**Work order:**
Select from the records below every line that has the word "performing" in it.
BEGIN Information
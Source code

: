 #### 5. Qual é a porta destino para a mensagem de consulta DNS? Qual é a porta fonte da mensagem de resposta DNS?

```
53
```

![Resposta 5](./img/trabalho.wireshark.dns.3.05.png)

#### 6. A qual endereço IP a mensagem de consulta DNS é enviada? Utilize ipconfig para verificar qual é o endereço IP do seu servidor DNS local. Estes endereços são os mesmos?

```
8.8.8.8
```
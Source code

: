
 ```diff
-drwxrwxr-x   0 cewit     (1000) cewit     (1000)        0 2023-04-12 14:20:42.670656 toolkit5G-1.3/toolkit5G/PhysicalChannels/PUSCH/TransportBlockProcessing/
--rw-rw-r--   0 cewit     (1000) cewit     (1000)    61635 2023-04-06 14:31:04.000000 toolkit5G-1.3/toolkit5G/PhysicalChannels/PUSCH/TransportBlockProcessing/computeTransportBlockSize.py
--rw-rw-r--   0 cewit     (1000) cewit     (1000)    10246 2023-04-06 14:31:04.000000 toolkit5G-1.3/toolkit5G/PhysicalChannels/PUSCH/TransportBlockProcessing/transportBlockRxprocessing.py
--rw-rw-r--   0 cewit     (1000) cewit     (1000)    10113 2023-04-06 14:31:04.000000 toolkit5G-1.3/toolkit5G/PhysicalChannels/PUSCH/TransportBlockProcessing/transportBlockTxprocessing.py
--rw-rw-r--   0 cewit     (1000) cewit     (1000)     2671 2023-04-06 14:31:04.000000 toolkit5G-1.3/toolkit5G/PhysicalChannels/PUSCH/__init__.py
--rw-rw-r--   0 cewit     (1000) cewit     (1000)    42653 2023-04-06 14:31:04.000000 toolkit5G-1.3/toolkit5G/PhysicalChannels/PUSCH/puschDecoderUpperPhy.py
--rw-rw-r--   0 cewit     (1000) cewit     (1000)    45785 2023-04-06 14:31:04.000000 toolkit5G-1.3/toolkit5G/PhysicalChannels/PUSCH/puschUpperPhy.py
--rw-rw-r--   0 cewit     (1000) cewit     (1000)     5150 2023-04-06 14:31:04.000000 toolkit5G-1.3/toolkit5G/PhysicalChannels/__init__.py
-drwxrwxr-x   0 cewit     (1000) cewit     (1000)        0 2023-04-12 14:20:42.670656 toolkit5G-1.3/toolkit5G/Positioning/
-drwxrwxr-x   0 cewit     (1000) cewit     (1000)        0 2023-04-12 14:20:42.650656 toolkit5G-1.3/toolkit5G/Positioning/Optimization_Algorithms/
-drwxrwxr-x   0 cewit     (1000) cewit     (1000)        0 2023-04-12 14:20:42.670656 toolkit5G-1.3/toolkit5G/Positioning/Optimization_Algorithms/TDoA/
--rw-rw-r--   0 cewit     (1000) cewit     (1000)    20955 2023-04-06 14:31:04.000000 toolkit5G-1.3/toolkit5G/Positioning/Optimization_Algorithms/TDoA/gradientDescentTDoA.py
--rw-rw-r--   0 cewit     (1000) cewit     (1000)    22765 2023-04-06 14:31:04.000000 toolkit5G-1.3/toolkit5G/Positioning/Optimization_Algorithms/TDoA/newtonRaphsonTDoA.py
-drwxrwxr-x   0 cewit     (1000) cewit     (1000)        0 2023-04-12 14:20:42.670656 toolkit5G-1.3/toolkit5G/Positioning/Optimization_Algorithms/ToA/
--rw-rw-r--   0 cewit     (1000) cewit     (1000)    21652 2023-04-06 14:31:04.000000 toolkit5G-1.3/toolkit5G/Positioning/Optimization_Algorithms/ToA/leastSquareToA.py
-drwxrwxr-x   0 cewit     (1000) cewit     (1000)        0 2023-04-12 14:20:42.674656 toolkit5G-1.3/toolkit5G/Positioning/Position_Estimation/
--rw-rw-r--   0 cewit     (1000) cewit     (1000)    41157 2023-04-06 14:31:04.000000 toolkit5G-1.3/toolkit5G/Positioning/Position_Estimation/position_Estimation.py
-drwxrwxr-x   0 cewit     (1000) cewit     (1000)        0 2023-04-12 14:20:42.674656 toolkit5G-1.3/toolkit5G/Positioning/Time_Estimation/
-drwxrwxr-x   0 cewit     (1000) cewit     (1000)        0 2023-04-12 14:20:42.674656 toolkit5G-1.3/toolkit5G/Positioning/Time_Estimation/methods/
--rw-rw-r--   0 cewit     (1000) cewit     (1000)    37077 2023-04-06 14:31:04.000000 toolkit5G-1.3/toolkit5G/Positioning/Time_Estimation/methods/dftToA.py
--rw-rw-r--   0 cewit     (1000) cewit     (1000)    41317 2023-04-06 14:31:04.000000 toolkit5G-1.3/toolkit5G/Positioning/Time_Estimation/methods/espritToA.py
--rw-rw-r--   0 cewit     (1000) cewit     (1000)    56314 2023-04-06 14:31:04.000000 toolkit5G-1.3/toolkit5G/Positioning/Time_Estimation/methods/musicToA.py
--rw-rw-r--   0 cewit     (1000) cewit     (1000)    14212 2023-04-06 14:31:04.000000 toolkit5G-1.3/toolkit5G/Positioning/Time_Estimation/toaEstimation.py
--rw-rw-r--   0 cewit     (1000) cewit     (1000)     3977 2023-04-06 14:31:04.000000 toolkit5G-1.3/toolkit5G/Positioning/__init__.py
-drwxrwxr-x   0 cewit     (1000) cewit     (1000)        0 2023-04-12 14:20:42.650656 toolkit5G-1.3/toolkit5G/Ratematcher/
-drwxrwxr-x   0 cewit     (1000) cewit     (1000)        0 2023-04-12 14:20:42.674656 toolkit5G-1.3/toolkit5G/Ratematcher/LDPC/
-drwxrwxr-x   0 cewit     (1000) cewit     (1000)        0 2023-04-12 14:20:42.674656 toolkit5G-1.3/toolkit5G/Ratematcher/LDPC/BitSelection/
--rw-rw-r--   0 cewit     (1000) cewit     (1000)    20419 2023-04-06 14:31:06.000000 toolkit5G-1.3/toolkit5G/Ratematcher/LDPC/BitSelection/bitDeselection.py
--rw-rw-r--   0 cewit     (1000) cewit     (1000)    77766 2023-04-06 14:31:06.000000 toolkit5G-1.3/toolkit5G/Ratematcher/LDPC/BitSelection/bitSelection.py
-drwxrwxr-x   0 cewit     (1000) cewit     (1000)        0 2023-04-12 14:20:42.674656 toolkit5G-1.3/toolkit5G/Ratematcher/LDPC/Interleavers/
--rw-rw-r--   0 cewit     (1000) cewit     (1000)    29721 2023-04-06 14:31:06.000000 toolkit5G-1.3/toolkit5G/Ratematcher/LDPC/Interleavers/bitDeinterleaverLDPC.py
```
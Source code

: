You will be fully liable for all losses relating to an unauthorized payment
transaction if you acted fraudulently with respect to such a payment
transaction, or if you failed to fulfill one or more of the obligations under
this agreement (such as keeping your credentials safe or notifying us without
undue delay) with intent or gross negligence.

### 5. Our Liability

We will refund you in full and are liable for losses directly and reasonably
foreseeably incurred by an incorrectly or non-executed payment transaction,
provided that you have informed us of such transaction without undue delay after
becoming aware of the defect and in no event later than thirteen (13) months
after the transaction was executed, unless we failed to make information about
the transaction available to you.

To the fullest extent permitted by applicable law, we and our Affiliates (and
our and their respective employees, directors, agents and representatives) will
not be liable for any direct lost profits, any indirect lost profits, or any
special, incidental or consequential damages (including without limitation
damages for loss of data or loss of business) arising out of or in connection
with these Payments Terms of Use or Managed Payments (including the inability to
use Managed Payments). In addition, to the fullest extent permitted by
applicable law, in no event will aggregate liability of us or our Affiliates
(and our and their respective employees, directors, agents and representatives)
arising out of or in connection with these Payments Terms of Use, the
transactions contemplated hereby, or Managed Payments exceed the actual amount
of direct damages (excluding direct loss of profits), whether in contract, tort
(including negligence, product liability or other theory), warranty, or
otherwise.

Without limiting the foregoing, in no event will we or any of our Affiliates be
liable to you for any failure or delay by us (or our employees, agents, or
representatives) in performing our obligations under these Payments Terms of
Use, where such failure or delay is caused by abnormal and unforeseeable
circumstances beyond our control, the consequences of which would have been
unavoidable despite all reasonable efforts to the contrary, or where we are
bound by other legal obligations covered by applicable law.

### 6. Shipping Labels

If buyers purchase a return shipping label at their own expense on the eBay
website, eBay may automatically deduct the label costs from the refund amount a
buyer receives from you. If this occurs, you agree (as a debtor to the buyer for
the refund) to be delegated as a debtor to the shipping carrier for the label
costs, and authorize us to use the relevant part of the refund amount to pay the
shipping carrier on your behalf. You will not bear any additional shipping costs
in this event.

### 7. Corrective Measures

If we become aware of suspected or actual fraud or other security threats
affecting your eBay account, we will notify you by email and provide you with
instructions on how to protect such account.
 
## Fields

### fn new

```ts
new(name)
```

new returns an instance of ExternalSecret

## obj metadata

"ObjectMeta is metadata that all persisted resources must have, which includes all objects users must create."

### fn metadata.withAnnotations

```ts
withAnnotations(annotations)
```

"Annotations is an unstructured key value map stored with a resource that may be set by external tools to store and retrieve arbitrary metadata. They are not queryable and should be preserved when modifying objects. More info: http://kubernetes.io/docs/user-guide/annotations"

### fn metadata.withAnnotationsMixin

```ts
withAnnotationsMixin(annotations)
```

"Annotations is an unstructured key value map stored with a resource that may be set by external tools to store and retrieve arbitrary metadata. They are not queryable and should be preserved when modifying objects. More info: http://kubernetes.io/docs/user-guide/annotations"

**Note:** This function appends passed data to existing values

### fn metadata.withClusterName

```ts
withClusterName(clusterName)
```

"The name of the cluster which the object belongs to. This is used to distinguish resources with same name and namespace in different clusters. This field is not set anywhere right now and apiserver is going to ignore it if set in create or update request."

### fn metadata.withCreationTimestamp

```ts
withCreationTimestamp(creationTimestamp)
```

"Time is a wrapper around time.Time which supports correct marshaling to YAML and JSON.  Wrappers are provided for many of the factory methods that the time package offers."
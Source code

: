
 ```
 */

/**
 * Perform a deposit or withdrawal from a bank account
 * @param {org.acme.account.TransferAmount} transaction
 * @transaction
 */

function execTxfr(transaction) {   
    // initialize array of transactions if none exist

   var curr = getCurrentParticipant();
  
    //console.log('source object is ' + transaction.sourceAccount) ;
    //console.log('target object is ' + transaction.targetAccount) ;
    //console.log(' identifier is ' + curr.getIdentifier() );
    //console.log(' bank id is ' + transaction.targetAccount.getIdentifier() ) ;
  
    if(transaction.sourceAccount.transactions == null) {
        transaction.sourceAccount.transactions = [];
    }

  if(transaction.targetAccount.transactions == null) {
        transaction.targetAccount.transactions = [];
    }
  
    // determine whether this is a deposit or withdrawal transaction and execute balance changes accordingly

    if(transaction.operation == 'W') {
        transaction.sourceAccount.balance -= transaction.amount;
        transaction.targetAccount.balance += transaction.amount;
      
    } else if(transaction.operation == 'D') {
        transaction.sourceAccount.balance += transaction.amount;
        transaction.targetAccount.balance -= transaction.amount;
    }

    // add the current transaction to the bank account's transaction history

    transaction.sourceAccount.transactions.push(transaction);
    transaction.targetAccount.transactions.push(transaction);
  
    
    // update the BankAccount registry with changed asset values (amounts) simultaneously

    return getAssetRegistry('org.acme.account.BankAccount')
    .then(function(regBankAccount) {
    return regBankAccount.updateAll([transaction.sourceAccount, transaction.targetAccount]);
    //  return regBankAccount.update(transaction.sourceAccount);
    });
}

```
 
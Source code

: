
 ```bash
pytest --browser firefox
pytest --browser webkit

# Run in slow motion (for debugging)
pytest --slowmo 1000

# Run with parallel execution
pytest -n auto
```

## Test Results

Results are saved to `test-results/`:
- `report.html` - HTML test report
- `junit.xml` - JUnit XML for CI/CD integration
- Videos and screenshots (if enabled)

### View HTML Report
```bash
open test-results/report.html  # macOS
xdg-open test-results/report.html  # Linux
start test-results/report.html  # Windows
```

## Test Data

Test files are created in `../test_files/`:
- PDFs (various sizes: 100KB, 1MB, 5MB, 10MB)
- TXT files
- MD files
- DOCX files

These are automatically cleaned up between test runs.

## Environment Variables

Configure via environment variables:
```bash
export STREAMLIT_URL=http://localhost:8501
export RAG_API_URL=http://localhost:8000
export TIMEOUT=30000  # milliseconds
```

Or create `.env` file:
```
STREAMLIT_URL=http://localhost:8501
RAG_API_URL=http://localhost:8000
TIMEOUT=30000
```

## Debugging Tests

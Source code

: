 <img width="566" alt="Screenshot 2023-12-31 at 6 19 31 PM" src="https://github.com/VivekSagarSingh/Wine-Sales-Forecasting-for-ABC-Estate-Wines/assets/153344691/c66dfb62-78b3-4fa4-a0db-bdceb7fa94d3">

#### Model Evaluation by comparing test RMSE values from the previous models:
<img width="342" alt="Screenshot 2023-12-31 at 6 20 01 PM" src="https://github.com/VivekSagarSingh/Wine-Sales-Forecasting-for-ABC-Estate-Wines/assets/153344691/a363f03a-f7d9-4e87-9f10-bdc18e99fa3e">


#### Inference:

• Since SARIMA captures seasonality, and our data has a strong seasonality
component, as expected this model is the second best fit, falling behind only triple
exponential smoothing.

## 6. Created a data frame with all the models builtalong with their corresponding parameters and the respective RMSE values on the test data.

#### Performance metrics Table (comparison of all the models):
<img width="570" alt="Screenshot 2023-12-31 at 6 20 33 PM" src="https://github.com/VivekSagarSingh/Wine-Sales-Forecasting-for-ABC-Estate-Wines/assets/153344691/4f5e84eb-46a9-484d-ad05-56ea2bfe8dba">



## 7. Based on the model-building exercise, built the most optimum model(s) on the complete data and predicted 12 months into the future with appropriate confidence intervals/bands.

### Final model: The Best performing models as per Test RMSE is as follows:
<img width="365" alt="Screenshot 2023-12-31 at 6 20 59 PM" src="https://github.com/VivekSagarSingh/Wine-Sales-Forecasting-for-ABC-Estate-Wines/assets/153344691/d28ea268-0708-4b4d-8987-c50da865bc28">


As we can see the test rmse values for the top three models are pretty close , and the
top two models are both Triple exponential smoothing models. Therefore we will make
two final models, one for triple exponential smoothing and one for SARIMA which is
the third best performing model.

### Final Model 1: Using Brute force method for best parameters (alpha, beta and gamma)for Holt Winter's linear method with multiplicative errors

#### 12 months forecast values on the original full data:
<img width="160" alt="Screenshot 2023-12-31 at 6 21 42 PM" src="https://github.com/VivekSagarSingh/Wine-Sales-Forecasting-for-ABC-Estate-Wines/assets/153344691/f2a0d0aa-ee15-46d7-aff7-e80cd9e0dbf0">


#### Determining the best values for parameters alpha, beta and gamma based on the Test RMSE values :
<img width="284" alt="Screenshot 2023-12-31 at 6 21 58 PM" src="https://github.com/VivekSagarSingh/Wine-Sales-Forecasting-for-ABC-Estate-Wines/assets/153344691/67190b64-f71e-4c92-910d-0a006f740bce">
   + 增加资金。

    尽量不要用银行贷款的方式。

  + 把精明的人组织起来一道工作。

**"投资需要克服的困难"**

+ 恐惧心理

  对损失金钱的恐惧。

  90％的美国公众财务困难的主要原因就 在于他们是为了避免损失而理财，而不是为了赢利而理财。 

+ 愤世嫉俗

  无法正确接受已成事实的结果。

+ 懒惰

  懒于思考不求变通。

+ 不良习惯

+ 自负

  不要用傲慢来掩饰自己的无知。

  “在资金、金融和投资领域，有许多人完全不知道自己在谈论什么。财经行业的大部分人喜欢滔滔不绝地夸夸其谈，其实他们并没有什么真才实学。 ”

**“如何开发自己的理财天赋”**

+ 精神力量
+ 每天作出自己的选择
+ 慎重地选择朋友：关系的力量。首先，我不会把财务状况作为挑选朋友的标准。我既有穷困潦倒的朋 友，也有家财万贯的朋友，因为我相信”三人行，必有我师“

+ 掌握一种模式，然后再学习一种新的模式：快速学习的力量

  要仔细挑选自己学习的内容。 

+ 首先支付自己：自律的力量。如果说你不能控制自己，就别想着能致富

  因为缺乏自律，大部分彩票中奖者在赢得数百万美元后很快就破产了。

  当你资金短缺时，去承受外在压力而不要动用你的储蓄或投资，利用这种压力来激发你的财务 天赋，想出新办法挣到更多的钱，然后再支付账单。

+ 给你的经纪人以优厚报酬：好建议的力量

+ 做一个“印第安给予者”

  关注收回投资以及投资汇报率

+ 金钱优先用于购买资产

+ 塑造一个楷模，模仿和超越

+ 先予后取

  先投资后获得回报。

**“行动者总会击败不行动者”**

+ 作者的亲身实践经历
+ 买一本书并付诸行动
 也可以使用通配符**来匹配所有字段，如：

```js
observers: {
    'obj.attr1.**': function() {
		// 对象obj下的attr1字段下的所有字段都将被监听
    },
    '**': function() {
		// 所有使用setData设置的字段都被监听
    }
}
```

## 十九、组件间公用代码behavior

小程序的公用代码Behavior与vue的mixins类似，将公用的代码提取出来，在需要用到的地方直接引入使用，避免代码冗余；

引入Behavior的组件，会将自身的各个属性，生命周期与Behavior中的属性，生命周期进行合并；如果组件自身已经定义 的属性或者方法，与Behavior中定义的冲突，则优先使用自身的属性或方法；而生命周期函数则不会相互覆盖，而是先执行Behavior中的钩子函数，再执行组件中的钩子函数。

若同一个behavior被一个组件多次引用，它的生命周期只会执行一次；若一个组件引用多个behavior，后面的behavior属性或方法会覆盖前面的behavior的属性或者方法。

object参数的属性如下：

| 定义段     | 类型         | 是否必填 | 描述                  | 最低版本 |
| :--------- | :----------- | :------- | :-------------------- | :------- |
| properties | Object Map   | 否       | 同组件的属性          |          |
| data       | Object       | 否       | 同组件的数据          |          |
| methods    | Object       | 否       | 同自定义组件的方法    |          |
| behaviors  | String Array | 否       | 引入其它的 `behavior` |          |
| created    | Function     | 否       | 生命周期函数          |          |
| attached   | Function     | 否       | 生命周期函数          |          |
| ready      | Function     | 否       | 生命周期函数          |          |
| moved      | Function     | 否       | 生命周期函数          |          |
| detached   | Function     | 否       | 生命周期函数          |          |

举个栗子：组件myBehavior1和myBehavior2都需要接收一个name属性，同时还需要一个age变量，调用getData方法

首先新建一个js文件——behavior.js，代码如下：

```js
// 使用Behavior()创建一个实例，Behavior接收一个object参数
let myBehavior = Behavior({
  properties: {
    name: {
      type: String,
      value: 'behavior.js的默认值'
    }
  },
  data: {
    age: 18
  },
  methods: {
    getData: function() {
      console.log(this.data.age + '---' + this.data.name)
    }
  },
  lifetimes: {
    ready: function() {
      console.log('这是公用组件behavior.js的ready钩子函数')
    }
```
END Information
**Worked solution:**
representatives) in performing our obligations under these Payments Terms of
### Final model: The Best performing models as per Test RMSE is as follows:
the third best performing model.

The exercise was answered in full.